16 thoughts on “Fatigue and Neuropsychiatric Symptoms of Lupus

  1. Very informative and useful article. It helped me understand some of the sensory issues I am having with my lupus. I just wish that more professionals such as physical therapist could understand the depth in which lupus affects a patient. I was in a really nasty flare on a day I was evaluated by a physical therapist. My balance was off, my hearing and sight was as well. He wrote in his notes that I was being dramatic. But in truth it was my proprioceptive sense that was out of whack. I never finished my therapy sessions after reading that. My lupus has really affected my brain. But I feel most professionals don’t understand lupus at all.

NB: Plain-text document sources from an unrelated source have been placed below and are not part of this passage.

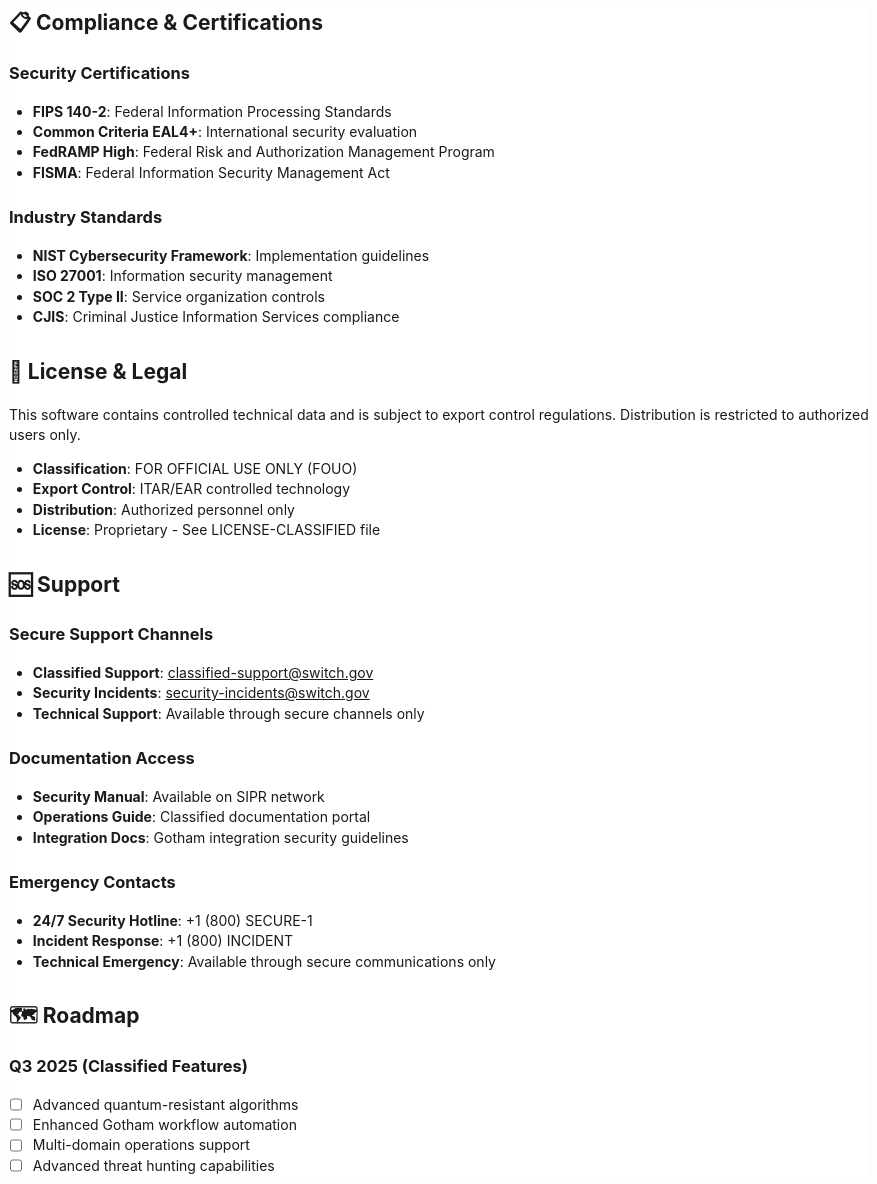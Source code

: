 ## 📋 Compliance & Certifications

### Security Certifications
- **FIPS 140-2**: Federal Information Processing Standards
- **Common Criteria EAL4+**: International security evaluation
- **FedRAMP High**: Federal Risk and Authorization Management Program
- **FISMA**: Federal Information Security Management Act

### Industry Standards
- **NIST Cybersecurity Framework**: Implementation guidelines
- **ISO 27001**: Information security management
- **SOC 2 Type II**: Service organization controls
- **CJIS**: Criminal Justice Information Services compliance

## 📄 License & Legal

This software contains controlled technical data and is subject to export control regulations. Distribution is restricted to authorized users only.

- **Classification**: FOR OFFICIAL USE ONLY (FOUO)
- **Export Control**: ITAR/EAR controlled technology
- **Distribution**: Authorized personnel only
- **License**: Proprietary - See LICENSE-CLASSIFIED file

## 🆘 Support

### Secure Support Channels
- **Classified Support**: [classified-support@switch.gov](mailto:classified-support@switch.gov)
- **Security Incidents**: [security-incidents@switch.gov](mailto:security-incidents@switch.gov)
- **Technical Support**: Available through secure channels only

### Documentation Access
- **Security Manual**: Available on SIPR network
- **Operations Guide**: Classified documentation portal
- **Integration Docs**: Gotham integration security guidelines

### Emergency Contacts
- **24/7 Security Hotline**: +1 (800) SECURE-1
- **Incident Response**: +1 (800) INCIDENT
- **Technical Emergency**: Available through secure communications only

## 🗺️ Roadmap

### Q3 2025 (Classified Features)
- [ ] Advanced quantum-resistant algorithms
- [ ] Enhanced Gotham workflow automation
- [ ] Multi-domain operations support
- [ ] Advanced threat hunting capabilities
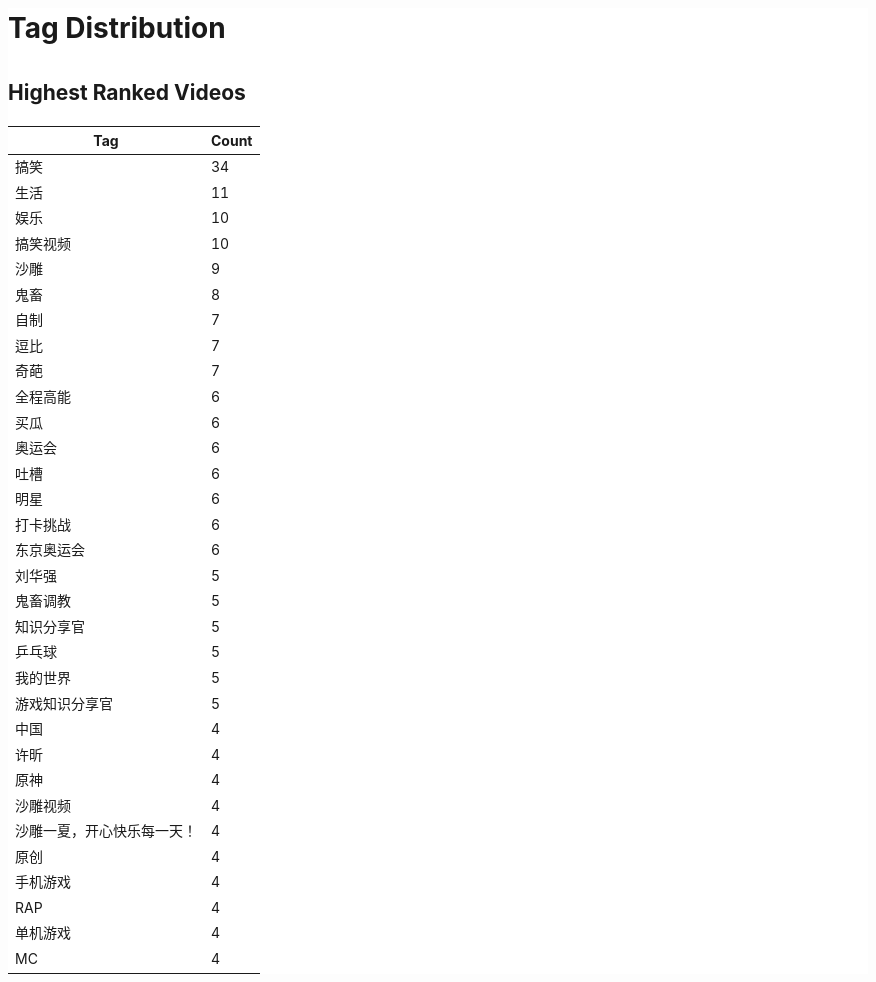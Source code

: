 
# Tag Distribution
## Highest Ranked Videos


| Tag | Count |
| --- | --- |
| 搞笑 | 34 |
| 生活 | 11 |
| 娱乐 | 10 |
| 搞笑视频 | 10 |
| 沙雕 | 9 |
| 鬼畜 | 8 |
| 自制 | 7 |
| 逗比 | 7 |
| 奇葩 | 7 |
| 全程高能 | 6 |
| 买瓜 | 6 |
| 奥运会 | 6 |
| 吐槽 | 6 |
| 明星 | 6 |
| 打卡挑战 | 6 |
| 东京奥运会 | 6 |
| 刘华强 | 5 |
| 鬼畜调教 | 5 |
| 知识分享官 | 5 |
| 乒乓球 | 5 |
| 我的世界 | 5 |
| 游戏知识分享官 | 5 |
| 中国 | 4 |
| 许昕 | 4 |
| 原神 | 4 |
| 沙雕视频 | 4 |
| 沙雕一夏，开心快乐每一天！ | 4 |
| 原创 | 4 |
| 手机游戏 | 4 |
| RAP | 4 |
| 单机游戏 | 4 |
| MC | 4 |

  2. And don’t forget the seziures!!!!! I had grand mal Seziures from the time I was 11 mo.old-30 years old!!!! I’m 61 now,but even though the seziures have left (only because I found the proper medication that controls it),I have headaches,tiredness,and ear trouble!!!!!

    1. Don’t give up..document every Dr.visit..it has taken me 20 yrs to get treatment ..a stroke and kidney failure later..I am now on chemo ..hang in there

  3. I have lupus the drs just don’t understand the pain. They always look at you like your being over dramatic or lying. I hate it !, I just want help

  4. From the above comments I believe I would find a different rheumatologist. I’ve suffered for 20 years with SLE Lupus and have it all and many more rare things. Was diagnosed in 2 days. If you have a great rheumatologist they will understand and know how to treat. I suffer tremendously and you will too but that’s Lupus. There is medication to help and control the disease. Wish you well.

  5. I was just diagnosed with lupus my hand and feet hurt bad I can’t sleep at night ..I’m scared I don’t know what else may happen to me..I have no insurance so I’m going to a low income clinic..someone please tell me more

  6. I have had symptoms for 20 plus years. Other than a postitive Ana test my blood work dosent show anything. 3 years ago the rheumatologist another de sent me to said the positive Ana test is because I had Graves’ disease 25 years ago. After I hit menopause every symptom I ever had and a lot more came on me where I couldn’t function. My nurse daughter saw my face one day and said mom you have lupus look at the butterfly rash on your face. I have had that many times. I looked up lupus and I had all the symptoms. I have been to the ER for chest pain and nerve pain. I have had a biopsy on one of the spots on my skin. It wasn’t cancer. My fingers have turned blue. Hair loss burning joint pain mostly in my knees and Sometimes I can’t walk because of my foot pain.There is not one symptom I have read for lupus that I have not had. Why is my blood work not showing it? My regular dr says I have it and put me on meds but the rheumatologist has never called me for an appt. it’s been a month. I think it’s because my blood work didn’t show anything. Are there other test besides blood work? Also I have this weird pain in my groin area. Does anyone else have that?

    1. Yes i have it bad in my groin. It hurts reallybad. My head hurts the most. The back and side of my head feels like pressure. Like someone is squeezing my brains out.

    2. I was diagnosed with SLE Lupus and also experience intermittent groin pain. I used to associate this with an old injury however know realize that Lupus makes sense for a lot of symptoms I have experienced over the years

  7. I was diagnosed with SLE Lupus and also experience intermittent groin pain. I used to associate this with an old injury however know realize that Lupus makes sense for a lot of symptoms I have experienced over the years

  8. In 2017 I started having a lot of symptoms all at once. My hair started coming out and I lost half my hair. I had severe dry eye. Along with that, I had and still do have tremors, pain in my neck and the back of my head, and joint pain. My n a was a little on the high side and it was a speckled pattern. I still have no diagnosis. I was on Plaquenil for a year, but I had to go off of it because of eye problems. The doctors keep sending me for MRIs on my neck and it shows arthritis. I have migraines. After almost four years I still don’t have a diagnosis. Does anyone else have tremors? If I have pain, the Tremors get worse. My rheumatologist said I have a connective tissue disease but he is on the fence as to whether I have lupus or Sjogren’s.